Les chercheurs ont ensuite demandé à un groupe de volontaires de faire huit marques équidistantes sur des os de dinde de la même taille.
L'analyse a montré qu'ils avaient espacé et creusé les huit entailles exactement de la même manière que l'Homme de Néandertal.
"On a pu ainsi démontrer que le Néandertalien a bien fait des entailles avec l'intention de créer un motif harmonieux visuellement et peut-être symbolique", explique le scientifique.
"Il y avait au moins un but esthétique derrière ces marques en raison de leur régularité et du fait de produire cette régularité de façon délibérée (...), qui a d'ailleurs nécessité une certaine expertise", ajoute-t-il.
Des ossements d'oiseaux portant des marques régulières, découverts sur plusieurs sites néandertaliens en Europe, avaient déjà conduit de nombreux chercheurs à penser que ces objets étaient des parures et que ces encoches ne résultaient pas du découpage des carcasses avec des silex pour récupérer la viande.
- Des cultures plus complexes -
"Cette recherche est la première à produire une indication directe confortant l'hypothèse d'une intention symbolique dans ces modifications volontaires d'un os d'oiseau (...), ce qui est une avancée", souligne le professeur d'Errico.

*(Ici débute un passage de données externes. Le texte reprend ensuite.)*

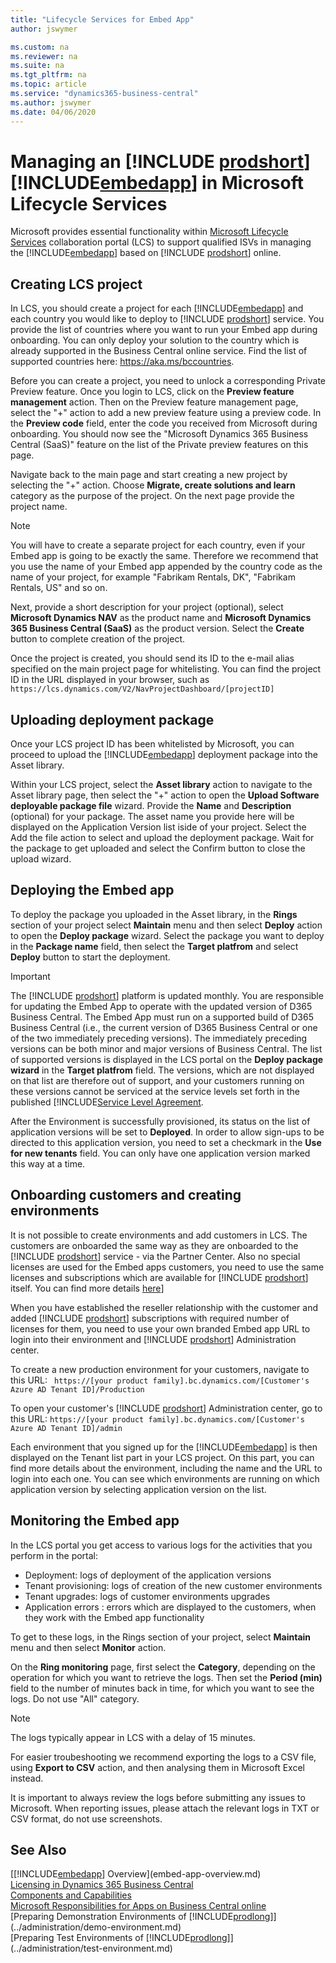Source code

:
 ```yaml
---
title: "Lifecycle Services for Embed App"
author: jswymer

ms.custom: na
ms.reviewer: na
ms.suite: na
ms.tgt_pltfrm: na
ms.topic: article
ms.service: "dynamics365-business-central"
ms.author: jswymer
ms.date: 04/06/2020
---
```


# Managing an [!INCLUDE [prodshort](../developer/includes/prodshort.md)] [!INCLUDE[embedapp](../developer/includes/embedapp.md)] in Microsoft Lifecycle Services

Microsoft provides essential functionality within [Microsoft Lifecycle Services](https://lcs.dynamics.com/v2) collaboration portal (LCS) to support qualified ISVs in managing the [!INCLUDE[embedapp](../developer/includes/embedapp.md)] based on [!INCLUDE [prodshort](../developer/includes/prodshort.md)] online.  

## Creating LCS project

In LCS, you should create a project for each [!INCLUDE[embedapp](../developer/includes/embedapp.md)] and each country you would like to deploy to [!INCLUDE [prodshort](../developer/includes/prodshort.md)] service. You provide the list of countries where you want to run your Embed app during onboarding. You can only deploy your solution to the country which is already supported in the Business Central online service. Find the list of supported countries here: https://aka.ms/bccountries. 

Before you can create a project, you need to unlock a corresponding Private Preview feature. Once you login to LCS, click on the **Preview feature management** action. Then on the Preview feature management page, select the "+" action to add a new preview feature using a preview code. In the **Preview code** field, enter the code you received from Microsoft during onboarding. You should now see the "Microsoft Dynamics 365 Business Central (SaaS)" feature on the list of the Private preview features on this page.     

Navigate back to the main page and start creating a new project by selecting the "+" action. Choose **Migrate, create solutions and learn** category as the purpose of the project. On the next page provide the project name. 

> [!NOTE]
> You will have to create a separate project for each country, even if your Embed app is going to be exactly the same. Therefore we recommend that you use the name of your Embed app appended by the country code as the name of your project, for example "Fabrikam Rentals, DK", "Fabrikam Rentals, US" and so on.

Next, provide a short description for your project (optional), select **Microsoft Dynamics NAV** as the product name and **Microsoft Dynamics 365 Business Central (SaaS)** as the product version. Select the **Create** button to complete creation of the project. 

Once the project is created, you should send its ID to the e-mail alias specified on the main project page for whitelisting. You can find the project ID in the URL displayed in your browser, such as `https://lcs.dynamics.com/V2/NavProjectDashboard/[projectID]`

## Uploading deployment package

Once your LCS project ID has been whitelisted by Microsoft, you can proceed to upload the [!INCLUDE[embedapp](../developer/includes/embedapp.md)] deployment package into the Asset library. <!-- COMMENTED OUT UNTIL THE FILE IS FOUND You can read more about the the content and structure of the deployment package [here]: https://docs.microsoft.com/en-us/dynamics365/business-central/dev-itpro/embedapps/embed-app-deployment-package.--> 

Within  your LCS project, select the **Asset library** action to navigate to the Asset library page, then select the "+" action to open the **Upload Software deployable package file** wizard. Provide the **Name** and **Description** (optional) for your package. The asset name you provide here will be displayed on the Application Version list iside of your project. Select the Add the file action to select and upload the deployment package. Wait for the package to get uploaded and select the Confirm button to close the upload wizard.  

## Deploying the Embed app

To deploy the package you uploaded in the Asset library, in the **Rings** section of your project select **Maintain** menu and then select **Deploy** action to open the **Deploy package** wizard. Select the package you want to deploy in the **Package name** field, then select the **Target platfrom** and select **Deploy** button to start the deployment. 

> [!IMPORTANT]
> The [!INCLUDE [prodshort](../developer/includes/prodshort.md)] platform is updated monthly. You are responsible for updating the Embed App to operate with the updated version of D365 Business Central. The Embed App must run on a supported build of D365 Business Central (i.e., the current version of D365 Business Central or one of the two immediately preceding versions). The immediately preceding versions can be both minor and major versions of Business Central. The list of supported versions is displayed in the LCS portal on the **Deploy package wizard** in the **Target platfrom** field. The versions, which are not displayed on that list are therefore out of support, and your customers running on these versions cannot be serviced at the service levels set forth in the published [!INCLUDE[Service Level Agreement](https://www.microsoft.com/licensing/product-licensing/products). 

After the Environment is successfully provisioned, its status on the list of application versions will be set to **Deployed**. In order to allow sign-ups to be directed to this application version, you need to set a checkmark in the **Use for new tenants** field. You can only have one application version marked this way at a time. 

## Onboarding customers and creating environments

It is not possible to create environments and add customers in LCS. The customers are onboarded the same way as they are onboarded to the [!INCLUDE [prodshort](../developer/includes/prodshort.md)] service - via the Partner Center. Also no special licenses are used for the Embed apps customers, you need to use the same licenses and subscriptions which are available for [!INCLUDE [prodshort](../developer/includes/prodshort.md)] itself. You can find more details [here](../administration/get-started-online.MD)]  

When you have established the reseller relationship with the customer and added [!INCLUDE [prodshort](../developer/includes/prodshort.md)] subscriptions with required number of licenses for them, you need to use your own branded Embed app URL to login into their environment and [!INCLUDE [prodshort](../developer/includes/prodshort.md)] Administration center.

To create a new production environment for your customers, navigate to this URL: `
https://[your product family].bc.dynamics.com/[Customer's Azure AD Tenant ID]/Production`  

To open your customer's [!INCLUDE [prodshort](../developer/includes/prodshort.md)] Administration center, go to this URL: `https://[your product family].bc.dynamics.com/[Customer's Azure AD Tenant ID]/admin`  

Each environment that you signed up for the [!INCLUDE[embedapp](../developer/includes/embedapp.md)] is then displayed on the Tenant list part in your LCS project. On this part, you can find more details about the environment, including the name and the URL to login into each one. You can see which environments are running on which application version by selecting application version on the list.  

## Monitoring the Embed app

In the LCS portal you get access to various logs for the activities that you perform in the portal:

- Deployment: logs of deployment of the application versions 
- Tenant provisioning: logs of creation of the new customer environments   
- Tenant upgrades: logs of customer environments upgrades  
- Application errors : errors which are displayed to the customers, when they work with the Embed app functionality

To get to these logs, in the Rings section of your project, select **Maintain** menu and then select **Monitor** action.  

On the **Ring monitoring** page, first select the **Category**, depending on the operation for which you want to retrieve the logs. Then set the **Period (min)** field to the number of minutes back in time, for which you want to see the logs. Do not use "All" category.

> [!NOTE]
> The logs typically appear in LCS with a delay of 15 minutes. 

For easier troubeshooting we recommend exporting the logs to a CSV file, using **Export to CSV** action, and then analysing them in Microsoft Excel instead.  

It is important to always review the logs before submitting any issues to Microsoft. When reporting issues, please attach the relevant logs in TXT or CSV format, do not use screenshots. 
 

## See Also

[[!INCLUDE[embedapp](../developer/includes/embedapp.md)] Overview](embed-app-overview.md)  
[Licensing in Dynamics 365 Business Central](licensing.md)  
[Components and Capabilities](app-components.md)  
[Microsoft Responsibilities for Apps on Business Central online](microsoft-responsibilities.md)  
[Preparing Demonstration Environments of [!INCLUDE[prodlong](../developer/includes/prodlong.md)]](../administration/demo-environment.md)  
[Preparing Test Environments of [!INCLUDE[prodlong](../developer/includes/prodlong.md)]](../administration/test-environment.md)  
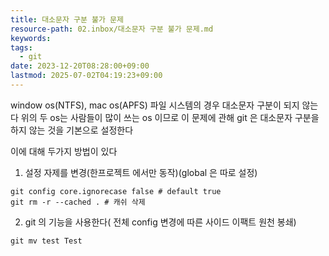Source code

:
 ```yaml
---
title: 대소문자 구분 불가 문제
resource-path: 02.inbox/대소문자 구분 불가 문제.md
keywords:
tags:
  - git
date: 2023-12-20T08:28:00+09:00
lastmod: 2025-07-02T04:19:23+09:00
---
```

window os(NTFS), mac os(APFS) 파일 시스템의 경우 대소문자 구분이 되지 않는다 
위의 두 os는 사람들이 많이 쓰는 os 이므로 이 문제에 관해
git 은 대소문자 구분을 하지 않는 것을 기본으로 설정한다

이에 대해 두가지 방법이 있다
1. 설정 자제를 변경(한프로젝트 에서만 동작)(global 은 따로 설정)

```shell
git config core.ignorecase false # default true
git rm -r --cached . # 캐쉬 삭제
```

2. git 의 기능을 사용한다( 전체 config 변경에 따른 사이드 이팩트 원천 봉쇄)

```shell
git mv test Test
```

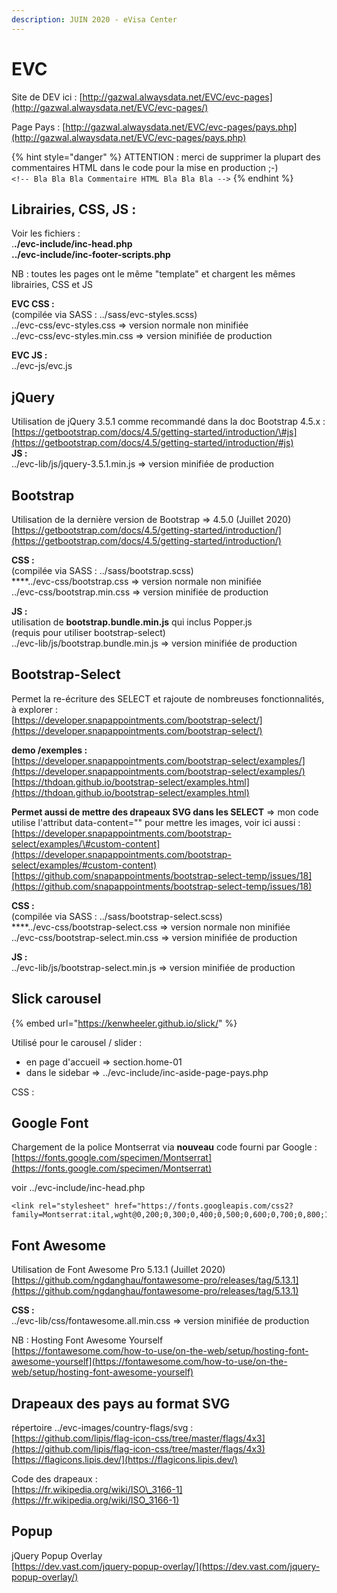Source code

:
 ```yaml
---
description: JUIN 2020 - eVisa Center
---
```


# EVC

Site de DEV ici : [http://gazwal.alwaysdata.net/EVC/evc-pages](http://gazwal.alwaysdata.net/EVC/evc-pages/)

Page Pays : [http://gazwal.alwaysdata.net/EVC/evc-pages/pays.php](http://gazwal.alwaysdata.net/EVC/evc-pages/pays.php)

{% hint style="danger" %}
ATTENTION : merci de supprimer la plupart des commentaires HTML dans le code pour la mise en production ;-\)  
`<!-- Bla Bla Bla Commentaire HTML Bla Bla Bla -->`
{% endhint %}

## Librairies, CSS, JS :

Voir les fichiers :  
.**./evc-include/inc-head.php  
../evc-include/inc-footer-scripts.php**  
  
NB : toutes les pages ont le même "template" et chargent les mêmes librairies, CSS et JS

**EVC CSS :**  
\(compilée via SASS : ../sass/evc-styles.scss\)  
../evc-css/evc-styles.css =&gt; version normale non minifiée  
../evc-css/evc-styles.min.css =&gt; version minifiée de production

**EVC JS :**  
../evc-js/evc.js

## jQuery

Utilisation de jQuery 3.5.1 comme recommandé dans la doc Bootstrap 4.5.x :  
[https://getbootstrap.com/docs/4.5/getting-started/introduction/\#js](https://getbootstrap.com/docs/4.5/getting-started/introduction/#js)  
**JS :**  
../evc-lib/js/jquery-3.5.1.min.js =&gt; version minifiée de production

## Bootstrap

 Utilisation de la dernière version de Bootstrap =&gt; 4.5.0 \(Juillet 2020\)  
 [https://getbootstrap.com/docs/4.5/getting-started/introduction/](https://getbootstrap.com/docs/4.5/getting-started/introduction/)

**CSS :**  
\(compilée via SASS : ../sass/bootstrap.scss\)  
****../evc-css/bootstrap.css =&gt; version normale non minifiée  
../evc-css/bootstrap.min.css =&gt; version minifiée de production

**JS :**  
utilisation de **bootstrap.bundle.min.js** qui inclus Popper.js  
\(requis pour utiliser bootstrap-select\)  
../evc-lib/js/bootstrap.bundle.min.js =&gt; version minifiée de production

## Bootstrap-Select

Permet la re-écriture des SELECT et rajoute de nombreuses fonctionnalités, à explorer :  
[https://developer.snapappointments.com/bootstrap-select/](https://developer.snapappointments.com/bootstrap-select/)

**demo /exemples :**  
 [https://developer.snapappointments.com/bootstrap-select/examples/](https://developer.snapappointments.com/bootstrap-select/examples/)  
 [https://thdoan.github.io/bootstrap-select/examples.html](https://thdoan.github.io/bootstrap-select/examples.html)

**Permet aussi de mettre des drapeaux SVG dans les SELECT** =&gt; mon code utilise l'attribut data-content="" pour mettre les images, voir ici aussi :  
 [https://developer.snapappointments.com/bootstrap-select/examples/\#custom-content](https://developer.snapappointments.com/bootstrap-select/examples/#custom-content)  
 [https://github.com/snapappointments/bootstrap-select-temp/issues/18](https://github.com/snapappointments/bootstrap-select-temp/issues/18)

**CSS :**  
\(compilée via SASS : ../sass/bootstrap-select.scss\)  
****../evc-css/bootstrap-select.css =&gt; version normale non minifiée  
../evc-css/bootstrap-select.min.css =&gt; version minifiée de production

**JS :**  
../evc-lib/js/bootstrap-select.min.js =&gt; version minifiée de production

## Slick carousel

{% embed url="https://kenwheeler.github.io/slick/" %}

Utilisé pour le carousel / slider :  
- en page d'accueil =&gt; section.home-01  
- dans le sidebar =&gt; ../evc-include/inc-aside-page-pays.php

CSS :  


## Google Font

Chargement de la police Montserrat via **nouveau** code fourni par Google :  
[https://fonts.google.com/specimen/Montserrat](https://fonts.google.com/specimen/Montserrat)

voir ../evc-include/inc-head.php

```text
<link rel="stylesheet" href="https://fonts.googleapis.com/css2?family=Montserrat:ital,wght@0,200;0,300;0,400;0,500;0,600;0,700;0,800;1,200;1,300;1,400;1,500;1,600;1,700;1,800&display=swap">
```

## Font Awesome

Utilisation de Font Awesome Pro 5.13.1 \(Juillet 2020\)  
 [https://github.com/ngdanghau/fontawesome-pro/releases/tag/5.13.1](https://github.com/ngdanghau/fontawesome-pro/releases/tag/5.13.1)

**CSS :**  
../evc-lib/css/fontawesome.all.min.css =&gt; version minifiée de production

NB : Hosting Font Awesome Yourself  
[https://fontawesome.com/how-to-use/on-the-web/setup/hosting-font-awesome-yourself](https://fontawesome.com/how-to-use/on-the-web/setup/hosting-font-awesome-yourself)

## Drapeaux des pays au format SVG

répertoire ../evc-images/country-flags/svg :  
 [https://github.com/lipis/flag-icon-css/tree/master/flags/4x3](https://github.com/lipis/flag-icon-css/tree/master/flags/4x3)  
 [https://flagicons.lipis.dev/](https://flagicons.lipis.dev/)

Code des drapeaux :  
 [https://fr.wikipedia.org/wiki/ISO\_3166-1](https://fr.wikipedia.org/wiki/ISO_3166-1)

## 

## Popup

jQuery Popup Overlay  
 [https://dev.vast.com/jquery-popup-overlay/](https://dev.vast.com/jquery-popup-overlay/)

Il s'agissait peut-être de marques de propriété de l'objet, qui dans ce cas symbolisaient la personne le possédant, suppute-t-il.
L'étude est aussi nouvelle dans le sens qu'elle met des hommes modernes dans les mêmes conditions que les Néandertaliens pour voir s'ils produisent la même chose, relève l'anthropologue.
Au cours des dernières années, poursuit-il, on s'est rendu compte que les Néandertaliens avaient des cultures plus complexes que ce qu'on pensait initialement.
Il cite notamment le fait que les Néandertaliens s'intéressaient aux oiseaux et ramassaient les griffes des gros rapaces comme des aigles ainsi que les plumes pour peut-être en faire des parures, selon les vestiges mis au jour sur une demi-douzaine de sites en Europe, dont le plus récent en Croatie. On connaissait aussi leurs sépultures.
Mais on ne pouvait pas vraiment savoir avant les résultats de cette dernière étude si ce cousin de l'Homme moderne, dont les capacités cognitives sont toujours débattues, pouvait avoir un sens esthétique voire du symbolisme.
Les Néandertaliens sont apparus en Eurasie il y a environ 200.000 ans et ont cohabité avec l'homme moderne pendant quelque 10.000 ans, ce dernier étant arrivé d'Afrique voilà 50.000 ans.
Selon les anthropologues, les dernières traces de l'Homme de Néandertal remontent à 38.000 ans, selon les plus récentes estimations publiées en 2014.
Mais il n'a pas totalement disparu puisque, à la suite de croisements, les humains ont hérité de 2 à 4% de ses gènes.